(EXERCISE INPUT begins)

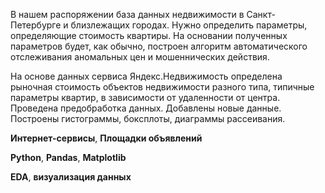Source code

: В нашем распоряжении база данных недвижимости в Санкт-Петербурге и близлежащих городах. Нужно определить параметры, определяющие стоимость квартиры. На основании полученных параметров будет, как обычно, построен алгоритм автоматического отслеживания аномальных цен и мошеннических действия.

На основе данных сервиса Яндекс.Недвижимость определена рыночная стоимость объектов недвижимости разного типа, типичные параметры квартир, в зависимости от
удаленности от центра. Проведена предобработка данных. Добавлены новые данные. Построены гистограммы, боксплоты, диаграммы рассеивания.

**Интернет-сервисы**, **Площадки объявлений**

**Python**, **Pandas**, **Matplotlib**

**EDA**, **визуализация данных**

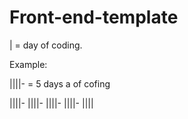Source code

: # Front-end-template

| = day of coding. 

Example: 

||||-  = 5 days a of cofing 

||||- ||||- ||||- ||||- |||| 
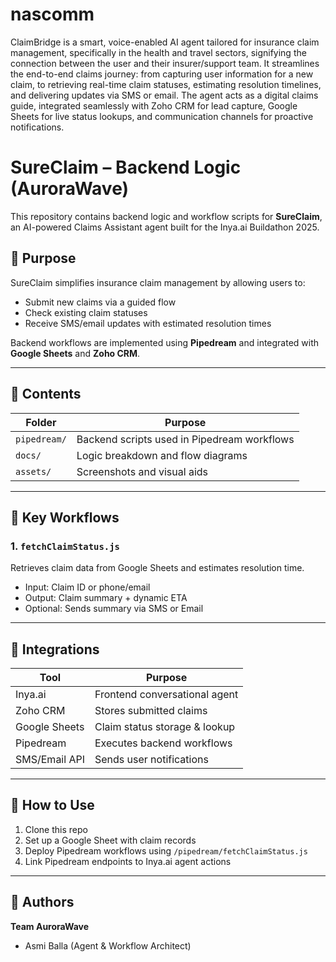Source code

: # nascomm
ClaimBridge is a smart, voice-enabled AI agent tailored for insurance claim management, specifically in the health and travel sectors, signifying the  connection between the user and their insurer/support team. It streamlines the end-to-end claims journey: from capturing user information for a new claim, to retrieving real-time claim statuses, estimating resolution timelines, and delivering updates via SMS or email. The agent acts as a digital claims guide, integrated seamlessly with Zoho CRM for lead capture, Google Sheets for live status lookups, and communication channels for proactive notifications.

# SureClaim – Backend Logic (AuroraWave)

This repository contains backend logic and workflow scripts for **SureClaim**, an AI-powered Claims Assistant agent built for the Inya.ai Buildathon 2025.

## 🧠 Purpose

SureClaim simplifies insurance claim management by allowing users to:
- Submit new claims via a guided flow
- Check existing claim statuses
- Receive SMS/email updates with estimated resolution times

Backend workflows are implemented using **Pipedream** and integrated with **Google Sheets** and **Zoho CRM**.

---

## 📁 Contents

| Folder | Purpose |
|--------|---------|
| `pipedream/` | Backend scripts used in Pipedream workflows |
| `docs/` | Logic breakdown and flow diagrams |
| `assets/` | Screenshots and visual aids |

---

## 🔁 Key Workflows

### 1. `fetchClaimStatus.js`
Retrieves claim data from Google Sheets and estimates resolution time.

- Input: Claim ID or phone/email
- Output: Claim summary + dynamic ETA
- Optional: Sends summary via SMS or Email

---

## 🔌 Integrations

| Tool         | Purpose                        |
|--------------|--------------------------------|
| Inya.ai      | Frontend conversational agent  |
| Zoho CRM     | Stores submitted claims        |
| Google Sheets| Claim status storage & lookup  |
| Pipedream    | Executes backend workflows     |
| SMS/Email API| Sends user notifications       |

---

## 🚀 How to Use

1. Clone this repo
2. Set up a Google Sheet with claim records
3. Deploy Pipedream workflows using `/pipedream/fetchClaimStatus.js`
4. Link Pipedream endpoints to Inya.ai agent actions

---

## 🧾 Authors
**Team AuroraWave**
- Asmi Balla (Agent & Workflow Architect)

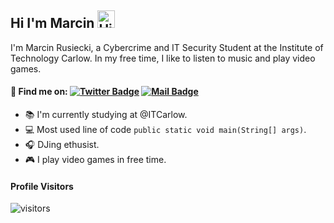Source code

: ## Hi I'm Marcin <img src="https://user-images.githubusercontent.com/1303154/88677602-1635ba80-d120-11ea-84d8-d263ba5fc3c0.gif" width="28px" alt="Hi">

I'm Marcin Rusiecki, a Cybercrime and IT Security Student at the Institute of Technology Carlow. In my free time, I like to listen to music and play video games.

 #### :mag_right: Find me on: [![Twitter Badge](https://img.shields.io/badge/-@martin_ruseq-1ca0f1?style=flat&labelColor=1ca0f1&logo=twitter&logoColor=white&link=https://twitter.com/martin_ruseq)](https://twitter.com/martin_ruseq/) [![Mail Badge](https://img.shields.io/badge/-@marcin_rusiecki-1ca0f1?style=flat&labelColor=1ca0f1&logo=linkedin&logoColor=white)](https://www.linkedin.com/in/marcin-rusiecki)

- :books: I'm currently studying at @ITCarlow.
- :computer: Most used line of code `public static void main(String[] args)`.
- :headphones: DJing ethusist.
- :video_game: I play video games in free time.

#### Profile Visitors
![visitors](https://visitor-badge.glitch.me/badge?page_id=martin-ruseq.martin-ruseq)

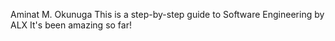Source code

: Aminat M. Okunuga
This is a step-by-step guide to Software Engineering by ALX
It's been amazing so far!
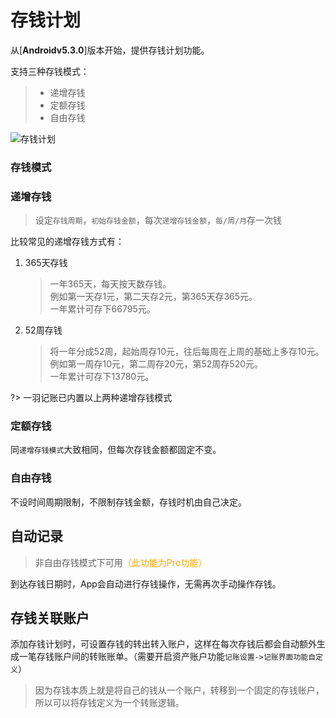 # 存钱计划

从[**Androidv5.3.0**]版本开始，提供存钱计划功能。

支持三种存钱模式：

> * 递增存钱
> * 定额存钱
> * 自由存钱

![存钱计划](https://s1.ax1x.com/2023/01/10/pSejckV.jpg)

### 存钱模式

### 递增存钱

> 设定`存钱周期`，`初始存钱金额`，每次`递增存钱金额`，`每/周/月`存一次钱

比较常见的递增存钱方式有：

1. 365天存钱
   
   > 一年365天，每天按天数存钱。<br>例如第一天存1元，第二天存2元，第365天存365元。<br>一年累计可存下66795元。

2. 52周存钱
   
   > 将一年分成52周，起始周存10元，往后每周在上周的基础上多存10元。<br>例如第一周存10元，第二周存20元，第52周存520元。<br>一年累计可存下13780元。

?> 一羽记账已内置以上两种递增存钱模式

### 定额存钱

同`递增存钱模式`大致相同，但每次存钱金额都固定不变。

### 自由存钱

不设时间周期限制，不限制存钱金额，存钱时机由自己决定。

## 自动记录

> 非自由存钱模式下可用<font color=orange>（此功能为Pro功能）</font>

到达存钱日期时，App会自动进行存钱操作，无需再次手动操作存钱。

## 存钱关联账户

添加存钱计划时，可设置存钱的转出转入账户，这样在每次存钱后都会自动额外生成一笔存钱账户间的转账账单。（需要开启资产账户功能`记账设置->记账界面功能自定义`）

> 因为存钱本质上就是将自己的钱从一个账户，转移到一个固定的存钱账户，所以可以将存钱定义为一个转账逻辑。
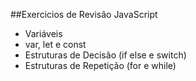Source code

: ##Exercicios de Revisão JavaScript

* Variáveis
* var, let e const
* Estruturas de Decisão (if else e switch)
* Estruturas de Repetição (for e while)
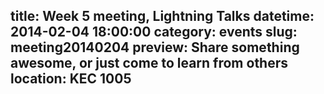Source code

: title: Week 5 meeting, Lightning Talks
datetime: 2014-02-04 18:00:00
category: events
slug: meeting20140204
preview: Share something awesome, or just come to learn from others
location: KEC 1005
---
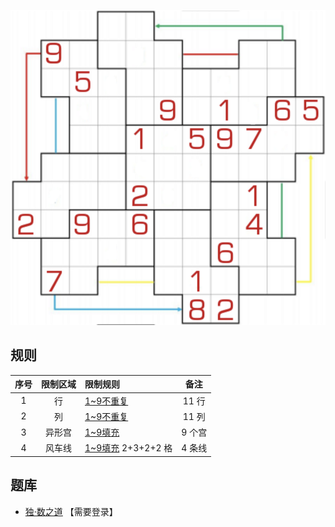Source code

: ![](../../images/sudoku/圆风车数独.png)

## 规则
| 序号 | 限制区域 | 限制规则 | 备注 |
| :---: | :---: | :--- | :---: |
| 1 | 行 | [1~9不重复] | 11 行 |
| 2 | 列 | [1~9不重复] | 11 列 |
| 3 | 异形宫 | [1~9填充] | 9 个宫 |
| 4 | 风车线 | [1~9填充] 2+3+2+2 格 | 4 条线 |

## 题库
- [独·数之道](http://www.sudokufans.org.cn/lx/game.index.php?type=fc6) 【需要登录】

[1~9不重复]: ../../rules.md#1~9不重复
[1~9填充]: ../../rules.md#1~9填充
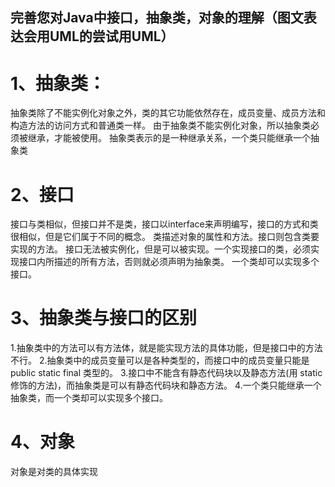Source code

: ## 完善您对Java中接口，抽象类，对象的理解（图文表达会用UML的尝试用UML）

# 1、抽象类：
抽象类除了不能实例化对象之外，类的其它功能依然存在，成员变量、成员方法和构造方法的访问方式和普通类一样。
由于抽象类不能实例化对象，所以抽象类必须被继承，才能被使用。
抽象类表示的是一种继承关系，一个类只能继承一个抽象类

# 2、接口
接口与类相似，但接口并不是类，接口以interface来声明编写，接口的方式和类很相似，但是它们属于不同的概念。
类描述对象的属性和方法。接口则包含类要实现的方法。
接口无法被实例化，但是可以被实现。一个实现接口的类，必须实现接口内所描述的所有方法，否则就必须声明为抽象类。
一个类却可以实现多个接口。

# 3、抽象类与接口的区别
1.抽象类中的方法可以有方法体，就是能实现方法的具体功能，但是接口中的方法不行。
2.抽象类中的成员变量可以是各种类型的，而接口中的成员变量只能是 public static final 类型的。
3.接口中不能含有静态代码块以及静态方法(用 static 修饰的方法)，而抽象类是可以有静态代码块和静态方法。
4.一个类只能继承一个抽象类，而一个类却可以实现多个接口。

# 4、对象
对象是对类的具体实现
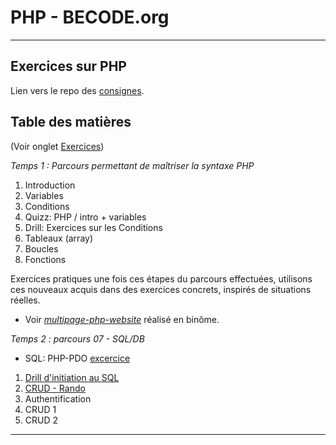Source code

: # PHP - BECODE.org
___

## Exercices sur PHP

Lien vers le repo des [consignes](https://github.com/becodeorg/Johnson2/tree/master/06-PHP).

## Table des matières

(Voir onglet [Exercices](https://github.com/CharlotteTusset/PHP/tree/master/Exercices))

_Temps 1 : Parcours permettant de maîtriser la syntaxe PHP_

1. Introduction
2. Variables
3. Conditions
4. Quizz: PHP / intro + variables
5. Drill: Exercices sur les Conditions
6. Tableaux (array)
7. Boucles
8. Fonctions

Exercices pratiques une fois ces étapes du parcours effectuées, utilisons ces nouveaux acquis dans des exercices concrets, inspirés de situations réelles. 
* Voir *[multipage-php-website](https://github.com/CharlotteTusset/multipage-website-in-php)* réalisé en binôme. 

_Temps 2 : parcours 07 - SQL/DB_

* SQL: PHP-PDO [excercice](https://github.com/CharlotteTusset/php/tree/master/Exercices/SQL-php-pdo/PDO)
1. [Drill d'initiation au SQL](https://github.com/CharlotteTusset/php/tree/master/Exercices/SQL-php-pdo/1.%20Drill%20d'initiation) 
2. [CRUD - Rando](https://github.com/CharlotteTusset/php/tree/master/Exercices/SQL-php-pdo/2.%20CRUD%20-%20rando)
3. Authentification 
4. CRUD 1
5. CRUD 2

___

(EXERCISE INPUT ends)
(EXERCISE INPUT begins)

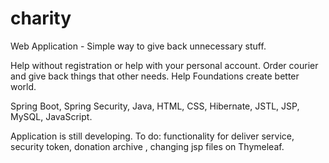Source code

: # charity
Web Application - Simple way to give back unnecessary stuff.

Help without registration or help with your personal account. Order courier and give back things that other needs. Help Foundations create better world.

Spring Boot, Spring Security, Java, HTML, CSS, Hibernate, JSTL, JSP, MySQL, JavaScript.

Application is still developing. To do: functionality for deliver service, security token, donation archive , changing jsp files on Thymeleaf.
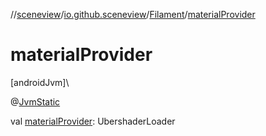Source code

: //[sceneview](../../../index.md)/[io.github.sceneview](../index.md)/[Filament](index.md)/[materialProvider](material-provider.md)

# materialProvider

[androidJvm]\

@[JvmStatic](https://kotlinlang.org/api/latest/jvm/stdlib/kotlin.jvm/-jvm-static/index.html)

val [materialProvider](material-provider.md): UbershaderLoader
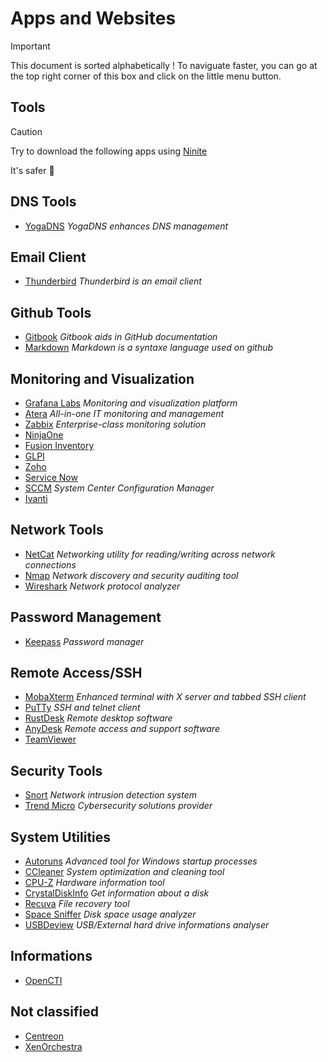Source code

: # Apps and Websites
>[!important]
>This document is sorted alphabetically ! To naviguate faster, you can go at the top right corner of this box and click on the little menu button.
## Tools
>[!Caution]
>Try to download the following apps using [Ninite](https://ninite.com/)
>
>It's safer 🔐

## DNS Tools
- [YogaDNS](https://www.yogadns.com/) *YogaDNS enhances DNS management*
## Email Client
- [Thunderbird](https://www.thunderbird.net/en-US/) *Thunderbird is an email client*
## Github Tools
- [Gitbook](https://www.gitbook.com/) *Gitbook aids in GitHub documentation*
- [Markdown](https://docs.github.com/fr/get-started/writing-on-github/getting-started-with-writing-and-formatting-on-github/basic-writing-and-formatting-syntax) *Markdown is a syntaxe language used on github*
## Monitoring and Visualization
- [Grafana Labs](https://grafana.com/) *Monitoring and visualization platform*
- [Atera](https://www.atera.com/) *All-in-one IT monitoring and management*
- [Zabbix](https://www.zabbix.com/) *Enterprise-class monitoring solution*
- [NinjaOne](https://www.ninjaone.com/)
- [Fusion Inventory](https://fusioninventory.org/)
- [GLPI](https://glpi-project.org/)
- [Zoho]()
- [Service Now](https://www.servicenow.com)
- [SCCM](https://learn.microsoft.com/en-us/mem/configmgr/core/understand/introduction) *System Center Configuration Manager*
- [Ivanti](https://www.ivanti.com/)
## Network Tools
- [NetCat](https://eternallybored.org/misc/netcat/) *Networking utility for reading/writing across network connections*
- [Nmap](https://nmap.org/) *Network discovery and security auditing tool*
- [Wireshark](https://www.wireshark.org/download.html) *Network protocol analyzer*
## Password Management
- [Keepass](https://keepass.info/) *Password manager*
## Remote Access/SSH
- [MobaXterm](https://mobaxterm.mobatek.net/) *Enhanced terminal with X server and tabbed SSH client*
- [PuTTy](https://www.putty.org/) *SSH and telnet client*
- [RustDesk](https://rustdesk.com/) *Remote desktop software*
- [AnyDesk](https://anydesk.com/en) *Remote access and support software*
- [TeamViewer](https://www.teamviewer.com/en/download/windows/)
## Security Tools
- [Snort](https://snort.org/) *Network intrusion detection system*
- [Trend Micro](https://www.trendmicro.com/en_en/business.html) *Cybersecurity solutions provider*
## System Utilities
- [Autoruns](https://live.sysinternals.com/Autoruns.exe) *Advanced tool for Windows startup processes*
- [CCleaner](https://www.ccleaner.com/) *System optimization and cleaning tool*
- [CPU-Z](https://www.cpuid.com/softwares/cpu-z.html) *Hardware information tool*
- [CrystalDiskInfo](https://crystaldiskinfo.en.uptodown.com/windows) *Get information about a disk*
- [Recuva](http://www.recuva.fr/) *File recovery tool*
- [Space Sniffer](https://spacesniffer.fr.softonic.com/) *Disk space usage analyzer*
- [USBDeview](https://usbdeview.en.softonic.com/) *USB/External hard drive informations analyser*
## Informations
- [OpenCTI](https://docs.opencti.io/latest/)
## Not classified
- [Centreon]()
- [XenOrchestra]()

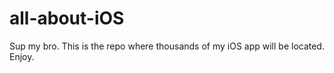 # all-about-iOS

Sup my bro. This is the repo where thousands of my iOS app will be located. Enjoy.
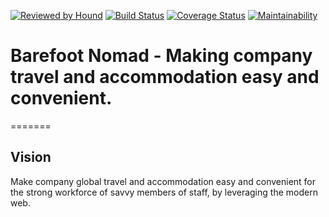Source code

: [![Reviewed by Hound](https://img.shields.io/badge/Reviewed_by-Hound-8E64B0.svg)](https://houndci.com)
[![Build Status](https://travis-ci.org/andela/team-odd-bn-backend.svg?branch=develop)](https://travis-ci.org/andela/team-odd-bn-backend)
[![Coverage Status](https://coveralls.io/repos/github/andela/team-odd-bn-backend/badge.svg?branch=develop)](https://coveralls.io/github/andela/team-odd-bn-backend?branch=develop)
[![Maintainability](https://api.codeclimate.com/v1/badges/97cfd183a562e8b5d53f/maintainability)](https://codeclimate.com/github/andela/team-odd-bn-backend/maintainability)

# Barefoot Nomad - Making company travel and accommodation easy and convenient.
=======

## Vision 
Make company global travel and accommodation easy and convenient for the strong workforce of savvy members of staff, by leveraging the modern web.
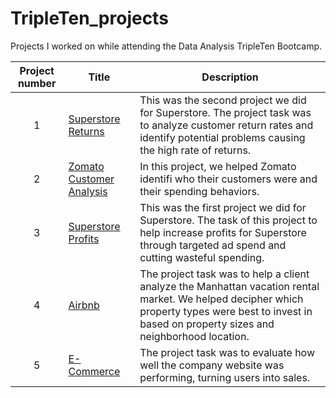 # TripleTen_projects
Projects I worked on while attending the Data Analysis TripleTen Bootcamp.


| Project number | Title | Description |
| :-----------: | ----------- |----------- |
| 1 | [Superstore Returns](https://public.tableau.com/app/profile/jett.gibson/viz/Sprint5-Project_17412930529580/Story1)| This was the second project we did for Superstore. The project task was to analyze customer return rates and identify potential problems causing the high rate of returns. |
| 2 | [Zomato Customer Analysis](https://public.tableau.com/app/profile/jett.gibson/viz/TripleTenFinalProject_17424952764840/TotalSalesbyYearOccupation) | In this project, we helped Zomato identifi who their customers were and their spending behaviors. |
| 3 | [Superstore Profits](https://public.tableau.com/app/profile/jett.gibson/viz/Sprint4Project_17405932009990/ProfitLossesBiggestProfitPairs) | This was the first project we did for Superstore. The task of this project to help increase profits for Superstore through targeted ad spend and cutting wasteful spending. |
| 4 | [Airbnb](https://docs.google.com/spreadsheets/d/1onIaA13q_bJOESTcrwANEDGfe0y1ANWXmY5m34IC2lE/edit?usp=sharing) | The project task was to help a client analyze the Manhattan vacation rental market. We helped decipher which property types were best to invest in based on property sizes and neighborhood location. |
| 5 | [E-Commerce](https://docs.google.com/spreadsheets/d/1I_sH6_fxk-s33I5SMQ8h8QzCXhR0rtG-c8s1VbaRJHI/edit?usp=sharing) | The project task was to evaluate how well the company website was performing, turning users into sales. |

(EXERCISE INPUT ends)
(EXERCISE INPUT begins)

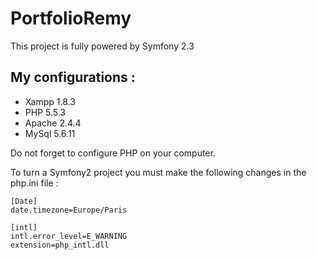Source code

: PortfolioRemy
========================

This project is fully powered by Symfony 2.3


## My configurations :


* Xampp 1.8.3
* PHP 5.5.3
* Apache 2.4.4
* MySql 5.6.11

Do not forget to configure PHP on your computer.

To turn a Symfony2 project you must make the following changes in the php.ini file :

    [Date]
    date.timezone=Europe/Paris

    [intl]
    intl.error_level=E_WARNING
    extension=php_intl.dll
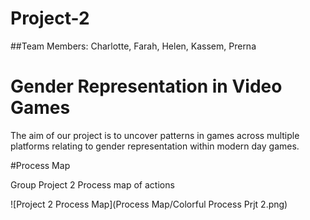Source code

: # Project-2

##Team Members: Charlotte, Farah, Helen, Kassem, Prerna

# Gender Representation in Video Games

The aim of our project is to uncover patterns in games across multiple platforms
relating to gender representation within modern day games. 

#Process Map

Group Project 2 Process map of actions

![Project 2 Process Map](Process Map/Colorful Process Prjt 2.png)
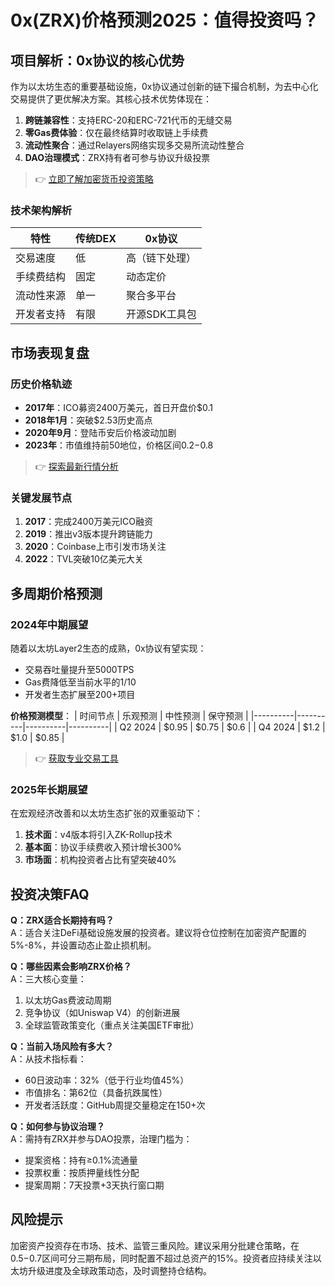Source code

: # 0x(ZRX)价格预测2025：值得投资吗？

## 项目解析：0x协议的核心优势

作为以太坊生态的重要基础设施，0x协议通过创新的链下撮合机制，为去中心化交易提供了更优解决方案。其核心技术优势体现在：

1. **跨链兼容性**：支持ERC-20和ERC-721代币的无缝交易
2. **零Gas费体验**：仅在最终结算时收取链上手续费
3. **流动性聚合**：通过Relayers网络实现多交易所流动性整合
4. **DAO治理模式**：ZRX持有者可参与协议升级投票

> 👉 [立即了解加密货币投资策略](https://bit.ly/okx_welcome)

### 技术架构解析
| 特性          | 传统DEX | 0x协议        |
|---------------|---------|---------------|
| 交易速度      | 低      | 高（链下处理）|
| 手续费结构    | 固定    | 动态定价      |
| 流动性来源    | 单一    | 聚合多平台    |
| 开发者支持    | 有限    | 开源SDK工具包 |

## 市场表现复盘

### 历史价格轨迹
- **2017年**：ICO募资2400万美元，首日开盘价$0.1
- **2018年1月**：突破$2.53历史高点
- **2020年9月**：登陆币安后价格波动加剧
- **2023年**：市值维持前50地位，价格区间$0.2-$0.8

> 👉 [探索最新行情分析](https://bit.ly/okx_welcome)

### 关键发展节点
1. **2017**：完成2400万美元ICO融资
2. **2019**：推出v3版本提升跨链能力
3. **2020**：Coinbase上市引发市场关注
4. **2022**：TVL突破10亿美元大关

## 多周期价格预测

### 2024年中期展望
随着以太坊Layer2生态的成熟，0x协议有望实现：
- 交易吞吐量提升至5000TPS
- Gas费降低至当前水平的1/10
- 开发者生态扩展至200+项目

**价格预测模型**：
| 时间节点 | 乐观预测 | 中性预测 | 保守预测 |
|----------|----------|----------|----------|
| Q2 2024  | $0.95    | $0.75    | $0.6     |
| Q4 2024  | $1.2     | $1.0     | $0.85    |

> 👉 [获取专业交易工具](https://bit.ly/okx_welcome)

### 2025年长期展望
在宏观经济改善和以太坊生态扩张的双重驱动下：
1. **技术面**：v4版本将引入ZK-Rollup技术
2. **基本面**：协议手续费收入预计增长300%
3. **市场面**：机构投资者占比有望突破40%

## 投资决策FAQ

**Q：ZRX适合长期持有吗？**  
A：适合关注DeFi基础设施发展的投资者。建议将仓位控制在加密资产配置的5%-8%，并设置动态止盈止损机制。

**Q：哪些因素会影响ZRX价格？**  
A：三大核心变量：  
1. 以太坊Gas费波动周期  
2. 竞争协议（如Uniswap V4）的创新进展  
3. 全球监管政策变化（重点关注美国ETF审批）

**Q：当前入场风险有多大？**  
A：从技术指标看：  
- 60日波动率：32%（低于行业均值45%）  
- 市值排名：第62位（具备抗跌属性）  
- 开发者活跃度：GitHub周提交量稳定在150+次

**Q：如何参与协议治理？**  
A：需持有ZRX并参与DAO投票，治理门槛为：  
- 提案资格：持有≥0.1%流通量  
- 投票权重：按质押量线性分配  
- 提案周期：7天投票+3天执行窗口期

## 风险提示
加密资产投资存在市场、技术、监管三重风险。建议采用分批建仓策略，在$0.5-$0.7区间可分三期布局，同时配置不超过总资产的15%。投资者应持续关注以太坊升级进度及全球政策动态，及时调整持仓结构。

(EXERCISE INPUT ends)

* _PROBLEM DESCRIPTION_
Among the lines above, find those holding "branch" and copy each one.

* _SOLUTION BELOW_
[![Build Status](https://travis-ci.org/andela/team-odd-bn-backend.svg?branch=develop)](https://travis-ci.org/andela/team-odd-bn-backend)
[![Coverage Status](https://coveralls.io/repos/github/andela/team-odd-bn-backend/badge.svg?branch=develop)](https://coveralls.io/github/andela/team-odd-bn-backend?branch=develop)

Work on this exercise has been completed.